----- INFORMATION GIVEN -----
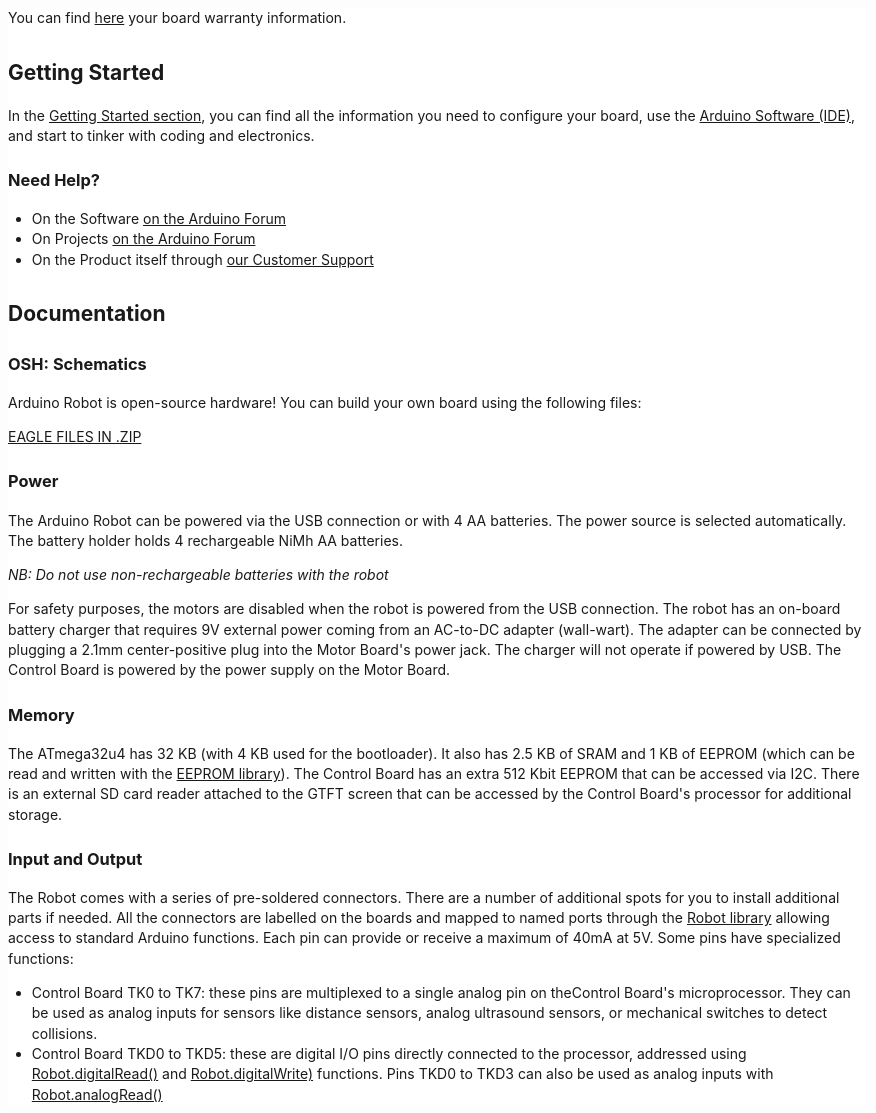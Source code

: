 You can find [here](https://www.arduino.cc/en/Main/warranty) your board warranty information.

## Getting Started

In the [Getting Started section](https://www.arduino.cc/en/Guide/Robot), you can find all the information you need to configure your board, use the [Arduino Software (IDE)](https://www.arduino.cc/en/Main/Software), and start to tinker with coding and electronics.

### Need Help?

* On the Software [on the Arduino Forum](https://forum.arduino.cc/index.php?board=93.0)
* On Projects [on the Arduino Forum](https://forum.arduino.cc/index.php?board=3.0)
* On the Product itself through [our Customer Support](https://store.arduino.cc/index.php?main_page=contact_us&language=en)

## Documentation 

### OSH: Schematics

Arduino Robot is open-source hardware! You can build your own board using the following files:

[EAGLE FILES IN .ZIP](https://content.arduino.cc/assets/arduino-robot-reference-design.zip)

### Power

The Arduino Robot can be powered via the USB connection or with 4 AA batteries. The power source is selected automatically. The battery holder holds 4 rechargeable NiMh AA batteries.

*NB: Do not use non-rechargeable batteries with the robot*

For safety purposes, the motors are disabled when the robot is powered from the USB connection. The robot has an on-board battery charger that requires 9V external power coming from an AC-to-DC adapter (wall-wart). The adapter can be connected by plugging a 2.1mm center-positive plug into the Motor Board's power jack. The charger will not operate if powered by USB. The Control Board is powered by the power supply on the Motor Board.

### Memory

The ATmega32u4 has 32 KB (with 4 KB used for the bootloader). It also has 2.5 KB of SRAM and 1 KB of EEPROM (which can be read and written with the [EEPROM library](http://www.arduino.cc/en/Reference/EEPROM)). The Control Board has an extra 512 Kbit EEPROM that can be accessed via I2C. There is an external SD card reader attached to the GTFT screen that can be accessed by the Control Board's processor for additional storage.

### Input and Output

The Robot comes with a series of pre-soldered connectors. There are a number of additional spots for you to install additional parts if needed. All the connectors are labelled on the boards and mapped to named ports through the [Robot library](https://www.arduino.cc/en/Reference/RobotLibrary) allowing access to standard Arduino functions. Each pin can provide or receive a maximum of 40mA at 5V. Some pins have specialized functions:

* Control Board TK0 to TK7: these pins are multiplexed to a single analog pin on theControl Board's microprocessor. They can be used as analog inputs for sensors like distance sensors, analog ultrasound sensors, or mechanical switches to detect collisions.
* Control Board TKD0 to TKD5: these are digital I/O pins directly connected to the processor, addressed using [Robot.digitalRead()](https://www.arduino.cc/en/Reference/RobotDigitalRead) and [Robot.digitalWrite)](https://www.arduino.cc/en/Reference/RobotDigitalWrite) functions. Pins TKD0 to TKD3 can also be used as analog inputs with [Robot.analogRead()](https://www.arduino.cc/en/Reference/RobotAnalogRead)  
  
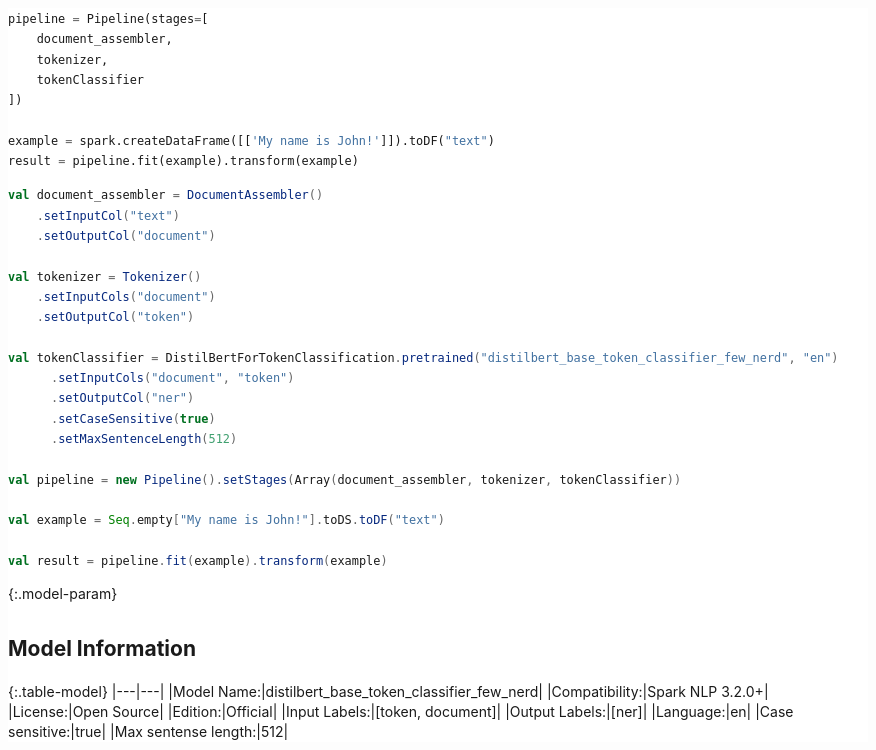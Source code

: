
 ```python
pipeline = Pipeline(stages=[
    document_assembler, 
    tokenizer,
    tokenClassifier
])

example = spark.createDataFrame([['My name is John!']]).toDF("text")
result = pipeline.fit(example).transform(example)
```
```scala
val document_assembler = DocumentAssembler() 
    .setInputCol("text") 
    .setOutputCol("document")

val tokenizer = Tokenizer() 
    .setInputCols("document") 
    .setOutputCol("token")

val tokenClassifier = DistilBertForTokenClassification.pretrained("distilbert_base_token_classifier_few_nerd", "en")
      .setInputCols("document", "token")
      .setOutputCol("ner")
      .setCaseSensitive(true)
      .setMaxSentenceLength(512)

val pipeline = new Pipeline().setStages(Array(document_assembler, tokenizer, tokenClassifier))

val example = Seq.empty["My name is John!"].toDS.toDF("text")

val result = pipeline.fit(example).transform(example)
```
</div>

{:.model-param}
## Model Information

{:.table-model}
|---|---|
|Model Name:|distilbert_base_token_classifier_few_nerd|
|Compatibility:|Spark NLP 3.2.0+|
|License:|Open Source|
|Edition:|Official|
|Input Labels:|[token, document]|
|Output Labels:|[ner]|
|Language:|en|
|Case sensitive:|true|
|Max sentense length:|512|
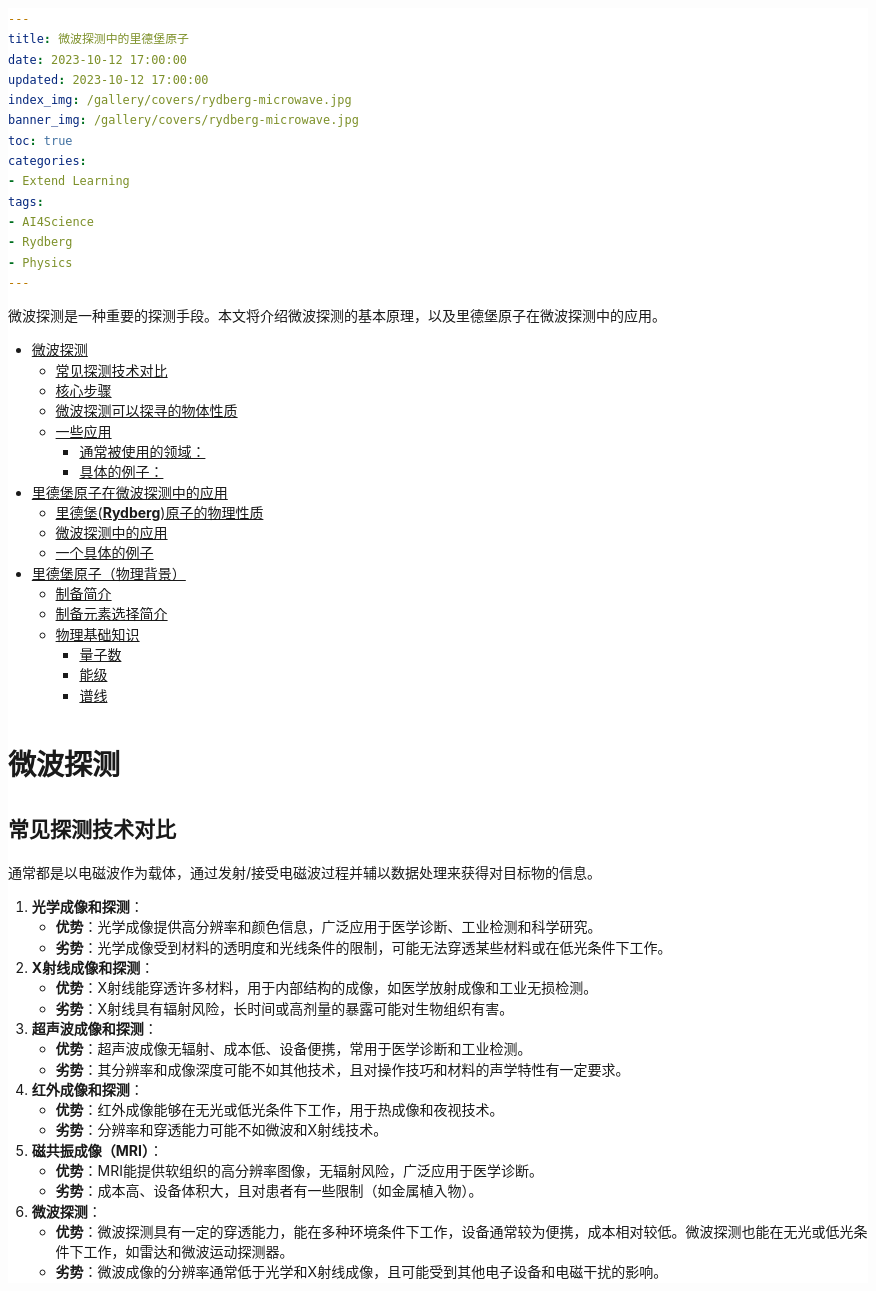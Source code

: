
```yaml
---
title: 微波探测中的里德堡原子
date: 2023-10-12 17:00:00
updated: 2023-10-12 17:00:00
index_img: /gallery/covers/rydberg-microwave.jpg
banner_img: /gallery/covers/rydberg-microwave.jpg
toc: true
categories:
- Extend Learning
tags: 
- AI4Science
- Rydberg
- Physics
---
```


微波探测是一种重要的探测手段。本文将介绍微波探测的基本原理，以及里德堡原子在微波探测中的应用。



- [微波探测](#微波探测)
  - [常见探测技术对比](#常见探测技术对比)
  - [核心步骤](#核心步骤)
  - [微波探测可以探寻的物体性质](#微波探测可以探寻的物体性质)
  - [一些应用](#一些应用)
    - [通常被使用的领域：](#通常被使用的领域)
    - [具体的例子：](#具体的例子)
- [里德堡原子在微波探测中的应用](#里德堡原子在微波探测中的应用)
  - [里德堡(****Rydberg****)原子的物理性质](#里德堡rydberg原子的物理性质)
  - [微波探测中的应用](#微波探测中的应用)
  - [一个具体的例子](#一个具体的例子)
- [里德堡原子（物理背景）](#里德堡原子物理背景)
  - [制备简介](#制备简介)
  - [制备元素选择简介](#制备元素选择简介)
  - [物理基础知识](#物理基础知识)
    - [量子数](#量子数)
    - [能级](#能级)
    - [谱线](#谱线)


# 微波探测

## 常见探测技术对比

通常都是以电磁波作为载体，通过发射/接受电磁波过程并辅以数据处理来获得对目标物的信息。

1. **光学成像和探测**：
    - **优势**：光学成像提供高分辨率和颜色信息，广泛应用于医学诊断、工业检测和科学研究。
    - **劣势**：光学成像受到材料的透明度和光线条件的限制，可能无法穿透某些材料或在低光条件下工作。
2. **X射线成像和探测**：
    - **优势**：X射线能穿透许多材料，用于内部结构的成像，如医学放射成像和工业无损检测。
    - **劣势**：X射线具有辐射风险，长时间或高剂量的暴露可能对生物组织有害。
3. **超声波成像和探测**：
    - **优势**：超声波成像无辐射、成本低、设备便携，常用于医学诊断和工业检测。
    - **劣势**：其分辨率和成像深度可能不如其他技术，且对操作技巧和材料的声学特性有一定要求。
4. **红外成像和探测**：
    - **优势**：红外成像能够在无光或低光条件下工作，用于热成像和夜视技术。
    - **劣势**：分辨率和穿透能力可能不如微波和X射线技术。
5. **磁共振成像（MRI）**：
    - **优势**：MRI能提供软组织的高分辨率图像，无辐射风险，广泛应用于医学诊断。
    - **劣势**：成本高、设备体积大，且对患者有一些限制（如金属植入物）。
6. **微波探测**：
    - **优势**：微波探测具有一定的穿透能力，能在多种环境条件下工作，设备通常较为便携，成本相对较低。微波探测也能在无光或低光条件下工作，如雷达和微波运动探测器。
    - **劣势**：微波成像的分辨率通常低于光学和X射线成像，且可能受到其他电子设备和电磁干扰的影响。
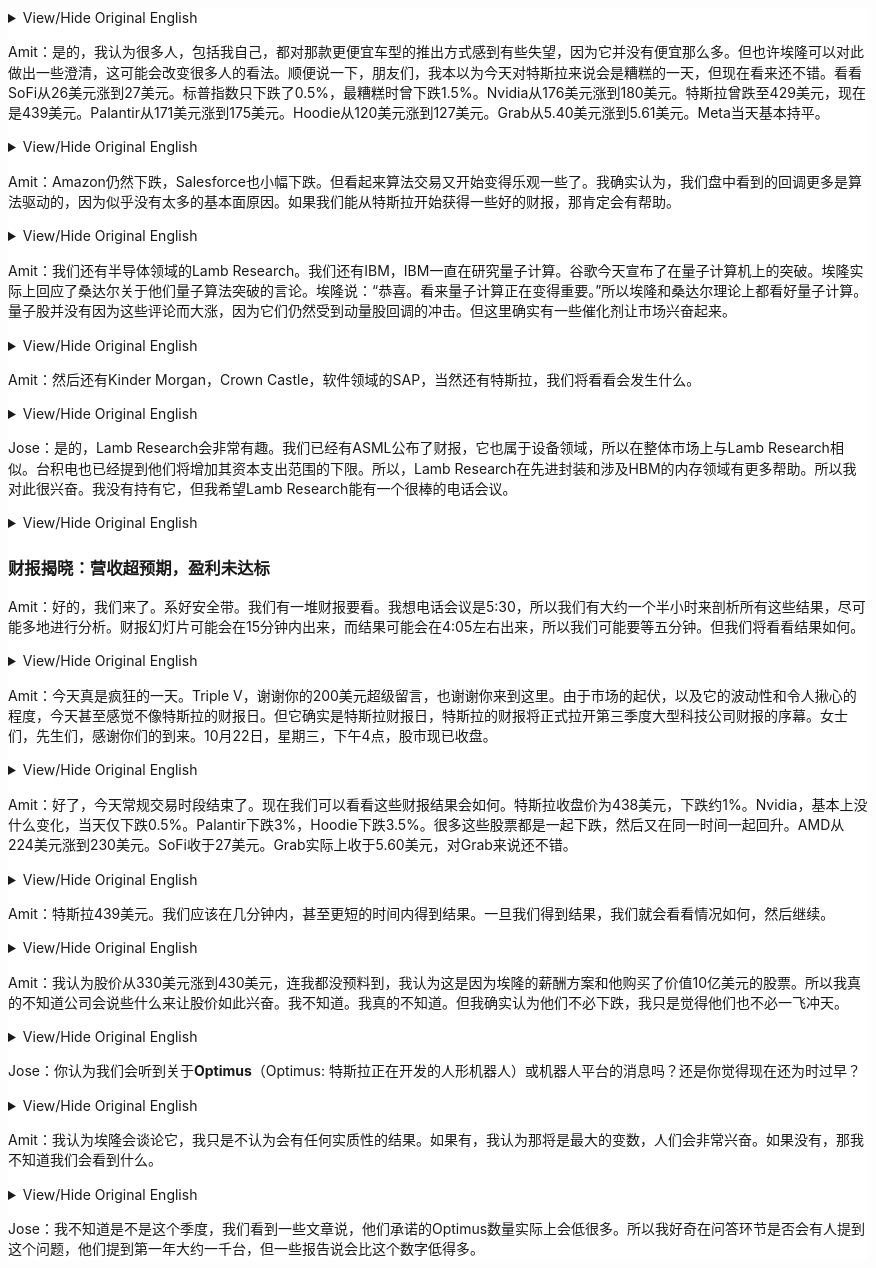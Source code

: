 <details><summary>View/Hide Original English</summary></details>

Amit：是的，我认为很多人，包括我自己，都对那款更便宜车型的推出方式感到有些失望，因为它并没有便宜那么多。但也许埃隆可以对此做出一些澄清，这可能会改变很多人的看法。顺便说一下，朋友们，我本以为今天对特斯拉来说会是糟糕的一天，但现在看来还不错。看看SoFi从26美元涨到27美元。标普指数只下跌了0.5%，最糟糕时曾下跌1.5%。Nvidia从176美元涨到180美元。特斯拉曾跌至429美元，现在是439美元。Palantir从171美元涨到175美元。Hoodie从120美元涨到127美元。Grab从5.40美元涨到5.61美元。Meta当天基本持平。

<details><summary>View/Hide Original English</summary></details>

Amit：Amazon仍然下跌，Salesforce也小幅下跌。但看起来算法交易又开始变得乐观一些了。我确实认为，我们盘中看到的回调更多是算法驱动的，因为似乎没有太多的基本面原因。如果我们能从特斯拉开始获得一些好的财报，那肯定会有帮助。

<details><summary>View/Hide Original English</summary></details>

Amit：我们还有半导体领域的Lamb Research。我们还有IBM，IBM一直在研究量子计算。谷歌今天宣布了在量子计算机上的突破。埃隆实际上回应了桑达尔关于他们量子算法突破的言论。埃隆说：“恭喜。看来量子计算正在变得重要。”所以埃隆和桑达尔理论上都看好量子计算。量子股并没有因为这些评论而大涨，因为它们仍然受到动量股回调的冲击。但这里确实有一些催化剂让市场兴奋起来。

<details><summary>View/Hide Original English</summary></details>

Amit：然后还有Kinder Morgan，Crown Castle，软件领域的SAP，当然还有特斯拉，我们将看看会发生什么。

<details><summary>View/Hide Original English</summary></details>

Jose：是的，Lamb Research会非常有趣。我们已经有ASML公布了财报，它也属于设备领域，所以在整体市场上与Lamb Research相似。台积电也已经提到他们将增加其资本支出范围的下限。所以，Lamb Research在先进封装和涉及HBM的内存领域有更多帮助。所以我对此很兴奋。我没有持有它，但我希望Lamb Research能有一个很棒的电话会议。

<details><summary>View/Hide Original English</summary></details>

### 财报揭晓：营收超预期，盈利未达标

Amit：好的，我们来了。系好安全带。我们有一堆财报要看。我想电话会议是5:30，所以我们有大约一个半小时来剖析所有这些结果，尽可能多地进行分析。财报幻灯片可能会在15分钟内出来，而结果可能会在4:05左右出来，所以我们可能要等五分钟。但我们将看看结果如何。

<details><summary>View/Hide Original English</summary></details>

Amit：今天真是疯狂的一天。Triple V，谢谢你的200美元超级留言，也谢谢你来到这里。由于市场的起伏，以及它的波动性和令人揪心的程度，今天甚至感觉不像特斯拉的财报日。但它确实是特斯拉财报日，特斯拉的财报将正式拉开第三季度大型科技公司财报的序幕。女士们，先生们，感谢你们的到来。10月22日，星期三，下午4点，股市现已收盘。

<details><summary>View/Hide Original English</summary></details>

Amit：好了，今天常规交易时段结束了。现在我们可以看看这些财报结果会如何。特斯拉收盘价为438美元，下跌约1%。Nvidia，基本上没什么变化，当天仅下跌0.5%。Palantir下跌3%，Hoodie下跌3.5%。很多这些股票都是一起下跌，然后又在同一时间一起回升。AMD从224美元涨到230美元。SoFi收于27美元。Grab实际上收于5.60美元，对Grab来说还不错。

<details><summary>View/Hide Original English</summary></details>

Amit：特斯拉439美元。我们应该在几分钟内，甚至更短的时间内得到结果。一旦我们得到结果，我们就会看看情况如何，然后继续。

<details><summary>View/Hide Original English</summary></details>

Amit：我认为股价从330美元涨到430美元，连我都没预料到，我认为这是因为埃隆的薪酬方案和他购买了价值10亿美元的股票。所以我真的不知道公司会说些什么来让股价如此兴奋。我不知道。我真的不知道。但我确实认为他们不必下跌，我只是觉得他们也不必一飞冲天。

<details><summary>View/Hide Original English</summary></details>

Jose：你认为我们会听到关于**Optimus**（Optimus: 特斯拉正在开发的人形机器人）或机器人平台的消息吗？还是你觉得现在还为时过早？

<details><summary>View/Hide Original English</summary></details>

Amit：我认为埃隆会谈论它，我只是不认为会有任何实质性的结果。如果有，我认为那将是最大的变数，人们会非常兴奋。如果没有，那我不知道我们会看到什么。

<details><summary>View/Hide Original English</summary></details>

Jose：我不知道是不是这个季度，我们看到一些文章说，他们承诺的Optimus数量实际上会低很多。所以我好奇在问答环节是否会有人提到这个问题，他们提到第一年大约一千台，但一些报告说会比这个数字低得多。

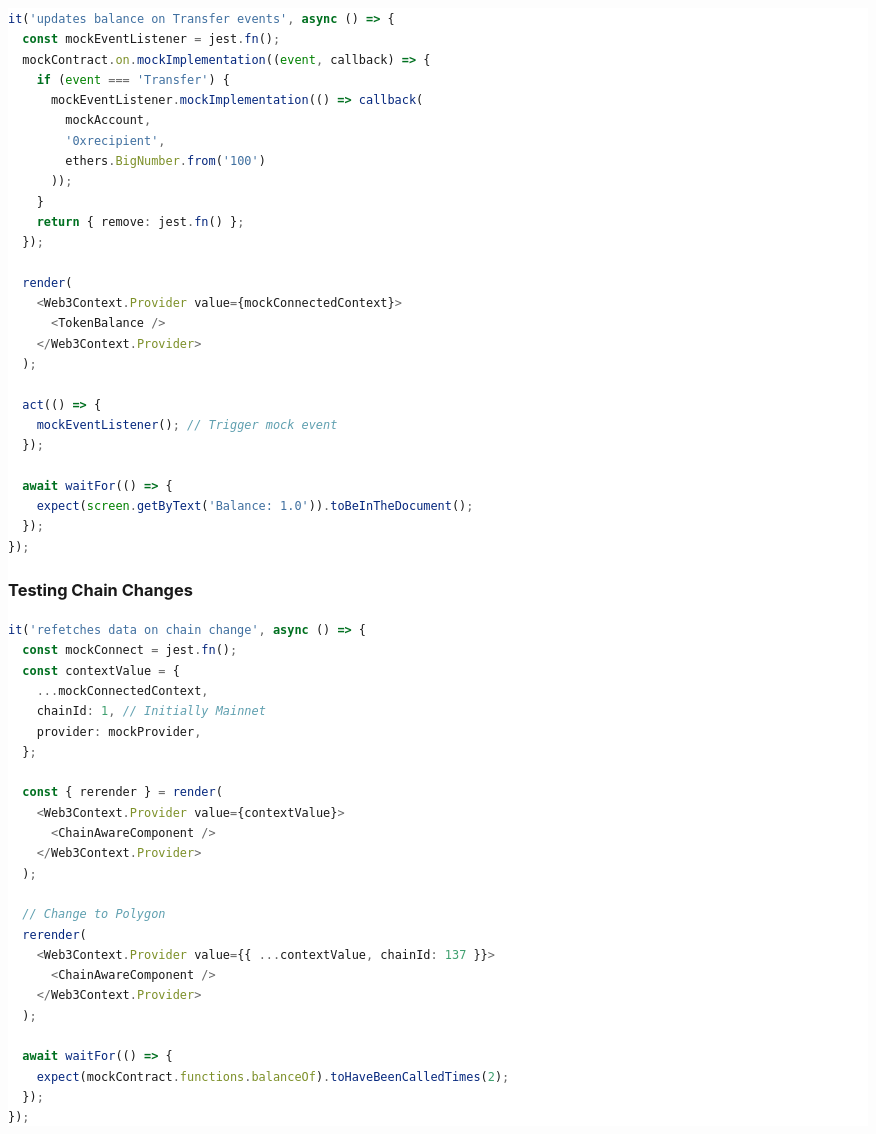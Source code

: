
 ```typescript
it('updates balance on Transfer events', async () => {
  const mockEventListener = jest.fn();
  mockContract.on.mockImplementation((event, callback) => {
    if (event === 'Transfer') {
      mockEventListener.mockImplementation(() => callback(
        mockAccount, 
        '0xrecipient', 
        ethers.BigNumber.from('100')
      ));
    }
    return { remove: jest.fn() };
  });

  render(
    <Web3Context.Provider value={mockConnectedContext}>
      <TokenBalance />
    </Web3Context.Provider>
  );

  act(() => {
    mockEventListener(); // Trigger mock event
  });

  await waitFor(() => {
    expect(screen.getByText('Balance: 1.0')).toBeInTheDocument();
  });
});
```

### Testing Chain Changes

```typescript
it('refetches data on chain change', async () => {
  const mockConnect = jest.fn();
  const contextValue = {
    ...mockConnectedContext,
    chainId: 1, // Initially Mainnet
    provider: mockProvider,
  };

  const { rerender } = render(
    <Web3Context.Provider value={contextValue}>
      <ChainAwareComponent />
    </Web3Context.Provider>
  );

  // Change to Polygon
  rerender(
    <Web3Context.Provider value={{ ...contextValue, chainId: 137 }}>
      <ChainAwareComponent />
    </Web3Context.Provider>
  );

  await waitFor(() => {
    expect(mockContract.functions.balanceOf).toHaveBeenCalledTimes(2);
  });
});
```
-----
TASK REQUIREMENTS: Copy out nothing but the lines from the beginning of the records through the one that contains "the Arduino Forum](https://forum.arduino.cc/index.php?board=3.0)". Skip the pictures.

RESULT:
Source code

: You can find [here](https://www.arduino.cc/en/Main/warranty) your board warranty information.

## Getting Started

In the [Getting Started section](https://www.arduino.cc/en/Guide/Robot), you can find all the information you need to configure your board, use the [Arduino Software (IDE)](https://www.arduino.cc/en/Main/Software), and start to tinker with coding and electronics.

### Need Help?

* On the Software [on the Arduino Forum](https://forum.arduino.cc/index.php?board=93.0)
* On Projects [on the Arduino Forum](https://forum.arduino.cc/index.php?board=3.0)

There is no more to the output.